Nearest Neighbour Problem: Customer nearest Water Pipes

NiceDogE

unread,

Apr 17, 2009, 1:24:15 AM4/17/09

to SpatiaLite Users

Firstly, new to SQLite/SpatiaLite but well done Alessandro on a great
extension! Seems a perfect fit for some of our custom spatial data
analysis tools.

My problem is a variation on Nearest Neighbour.

I have ~300,000 customers (Polygons) and ~160,000 water pipes
(Polylines) across a City. For each customer, I need to find the
nearest water pipe.

I'm wondering what SQL will give the fastest results. I tried a
sample below, but I'm not sure this is the appropriate way of trying
to use a spatial index.

I realise the sample isn't the full SQL req'd, in this case I'm just
trying to solve the main headache in first getting an approximate (ie.
using MBRs?) 1<->Many table of Customer <->Nearest Pipes within a user-
defined search radius (for example below, 30 metres)

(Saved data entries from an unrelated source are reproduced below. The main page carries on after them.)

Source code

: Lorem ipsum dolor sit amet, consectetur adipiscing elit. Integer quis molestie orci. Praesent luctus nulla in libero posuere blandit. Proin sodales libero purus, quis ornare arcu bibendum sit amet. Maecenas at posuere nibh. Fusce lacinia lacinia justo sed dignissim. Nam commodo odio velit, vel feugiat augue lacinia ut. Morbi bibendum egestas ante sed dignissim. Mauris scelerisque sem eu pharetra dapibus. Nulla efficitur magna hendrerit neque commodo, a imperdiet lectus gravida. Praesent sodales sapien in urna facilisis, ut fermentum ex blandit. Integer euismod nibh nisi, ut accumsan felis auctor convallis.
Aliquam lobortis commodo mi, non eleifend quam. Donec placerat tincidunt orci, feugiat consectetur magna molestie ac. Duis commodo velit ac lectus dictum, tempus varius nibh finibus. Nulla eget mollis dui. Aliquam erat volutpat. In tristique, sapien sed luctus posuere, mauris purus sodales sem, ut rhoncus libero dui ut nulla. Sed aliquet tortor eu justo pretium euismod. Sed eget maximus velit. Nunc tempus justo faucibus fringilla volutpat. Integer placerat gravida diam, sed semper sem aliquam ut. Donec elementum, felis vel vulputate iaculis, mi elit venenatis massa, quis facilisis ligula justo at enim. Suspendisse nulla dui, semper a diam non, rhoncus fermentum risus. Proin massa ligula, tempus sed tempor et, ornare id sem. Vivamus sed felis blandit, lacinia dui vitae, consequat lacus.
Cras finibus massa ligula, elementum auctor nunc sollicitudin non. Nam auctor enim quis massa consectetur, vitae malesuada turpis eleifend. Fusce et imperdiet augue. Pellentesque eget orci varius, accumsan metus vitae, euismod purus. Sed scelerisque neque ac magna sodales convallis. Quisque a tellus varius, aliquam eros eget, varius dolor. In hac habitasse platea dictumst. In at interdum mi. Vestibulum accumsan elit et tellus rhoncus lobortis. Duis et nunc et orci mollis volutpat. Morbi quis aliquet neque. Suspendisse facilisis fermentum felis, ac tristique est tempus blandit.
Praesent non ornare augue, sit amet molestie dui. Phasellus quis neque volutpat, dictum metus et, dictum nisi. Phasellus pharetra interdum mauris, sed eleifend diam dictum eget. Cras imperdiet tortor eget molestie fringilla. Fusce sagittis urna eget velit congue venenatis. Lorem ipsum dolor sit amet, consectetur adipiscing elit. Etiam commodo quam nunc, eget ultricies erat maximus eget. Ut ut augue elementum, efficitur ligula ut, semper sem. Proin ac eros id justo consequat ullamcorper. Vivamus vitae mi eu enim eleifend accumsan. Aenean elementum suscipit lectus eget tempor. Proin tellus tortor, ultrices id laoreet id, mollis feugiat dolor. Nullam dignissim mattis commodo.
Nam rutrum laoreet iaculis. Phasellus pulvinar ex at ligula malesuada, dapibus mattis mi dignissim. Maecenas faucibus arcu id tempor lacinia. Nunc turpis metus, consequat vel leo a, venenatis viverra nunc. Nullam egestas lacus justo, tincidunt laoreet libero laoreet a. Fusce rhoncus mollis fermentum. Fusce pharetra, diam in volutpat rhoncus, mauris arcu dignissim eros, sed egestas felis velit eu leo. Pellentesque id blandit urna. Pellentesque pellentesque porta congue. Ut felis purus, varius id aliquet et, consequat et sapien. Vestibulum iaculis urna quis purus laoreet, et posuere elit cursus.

CREATE VIEW NearestPipes AS
SELECT Customers.Service_ID,WaterPipes.PipeID
FROM Customers,WaterPipes WHERE
WaterPipes.RowID IN(SELECT pkid FROM idx_WaterPipes_Geometry WHERE
MbrOverLaps(BuildMBR(xmin-30,ymin-30,xmax+30,ymax
+30,28356),Customers.Geometry))

NiceDogE

unread,

Apr 20, 2009, 3:27:10 AM4/20/09

to SpatiaLite Users

To add to this, managed to do a bit of trial and error on different
methods.

Following observations:
1. SpatiaLite seems to HATE having a geometric operator in the SQL
accessing the spatial index virtual table. (eg. Using the MBROverlaps
() operator in above example) Performance seems to be slower than if
chose to not use the spatial index at all. Best performance yielded
if use simple

2. Don't know whether this is from SQLite or the SpatiaLite
extensions, but the nested SQL statement pulling pkIDs from the
spatial index table HATES "OR" operators.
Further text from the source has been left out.